A trained forester revs his chainsaw as he buzzes and directionally fells a tree, then limbs it up before attaching a steel chain to the top of it. He then subtly nudges the reins and commands in a terse voice “Gee!” (right) or “Haw!” (left), to maneuver his draft horses back so he can attach the other end of the chain to the wheeled cart. Soon, the only sounds in the woods are the clop of the horses’ hooves and the jangle of the chain as the log skids across the ground. These impacts are minimal compared to the roar of the diesel engine.
Horse logging is an echo of an earlier, distant time but it is gaining steam as a modern, sustainable form of logging. This practice goes back nearly 10,000 years, though it almost went extinct in the 1980s with the advent of advanced technology like feller bunchers, bulldozers, skidders, and forwarders.
Logging has been a part of American history and deeply rooted in the growth of the United States since the early 1600s when the Jamestown settlers began to cut timber to build the first settlement. It is also embedded in the American psyche, as with the folk hero and lumberjack Paul Bunyan and his blue ox Babe. Bunyan represents hard work and the labor needed in the logging industry. Over the years, there have been many ways of transporting logs. The most efficient way was to cut timber near water and float the logs downstream for processing or delivery. Log flumes were tied together like rafts then floated downstream. Once it became necessary to move farther inland away from waterways due to lack of trees, loggers relied on horses and oxen to haul timber.
People are returning to this method with a renewed vitality because they want to be lighter on the land and have a smaller ecological footprint. Trained foresters that log with horses survey a forest searching for dead and dying trees to harvest first. This practice gives the most robust standing trees room to grow and allows a complex soil structure to develop without being harmed. Horses are a low impact method of transporting the fallen timber because they place just one hoof at a time on the forest floor.

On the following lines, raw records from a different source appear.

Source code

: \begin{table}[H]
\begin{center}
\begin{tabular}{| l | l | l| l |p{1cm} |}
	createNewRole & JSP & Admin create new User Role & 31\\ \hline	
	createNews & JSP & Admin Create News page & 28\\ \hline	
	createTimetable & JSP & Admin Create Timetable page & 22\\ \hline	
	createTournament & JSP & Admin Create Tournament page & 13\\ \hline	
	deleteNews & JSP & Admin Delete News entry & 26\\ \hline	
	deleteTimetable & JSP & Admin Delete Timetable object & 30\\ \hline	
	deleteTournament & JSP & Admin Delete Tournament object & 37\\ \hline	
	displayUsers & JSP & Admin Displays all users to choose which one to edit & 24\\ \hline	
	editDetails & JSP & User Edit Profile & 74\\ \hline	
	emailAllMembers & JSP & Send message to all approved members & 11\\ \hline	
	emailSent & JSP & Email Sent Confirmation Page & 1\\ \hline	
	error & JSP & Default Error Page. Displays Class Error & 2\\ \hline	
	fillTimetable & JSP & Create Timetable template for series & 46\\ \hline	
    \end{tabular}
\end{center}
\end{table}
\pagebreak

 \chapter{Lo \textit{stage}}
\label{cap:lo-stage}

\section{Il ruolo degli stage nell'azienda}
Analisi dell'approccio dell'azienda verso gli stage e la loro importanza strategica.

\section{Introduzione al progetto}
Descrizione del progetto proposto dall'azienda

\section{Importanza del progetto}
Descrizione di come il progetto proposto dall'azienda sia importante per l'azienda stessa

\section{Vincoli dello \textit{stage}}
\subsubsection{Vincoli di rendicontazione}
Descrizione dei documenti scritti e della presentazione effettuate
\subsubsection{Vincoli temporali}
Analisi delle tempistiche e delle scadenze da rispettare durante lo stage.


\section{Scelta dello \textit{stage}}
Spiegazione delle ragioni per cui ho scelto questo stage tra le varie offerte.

Horse logging ensures the forest’s long-term health and growth by allowing younger saplings, brush, and other vegetation to regenerate. It also doesn’t harm the mycelium network under the soil. Horse logging enables foresters to get into spots where skidders and bulldozers can’t go and surgically remove trees without compacting soil or cutting wide swaths for roads. A horse can maneuver upslope or through the brush that big machines can’t. The only fuel required for these solar-powered engines is hay, grasses, and grains.
These foresters aren’t worried about short-term profit for shareholders but are thinking about harvesting wood ten and twenty years down the line.
But the trade is not for everyone. A horse logger must have the patience to work with unpredictable animals and the diligence to work them nearly every day. Horse logging is very arduous and dangerous work, but the rewards are plenty.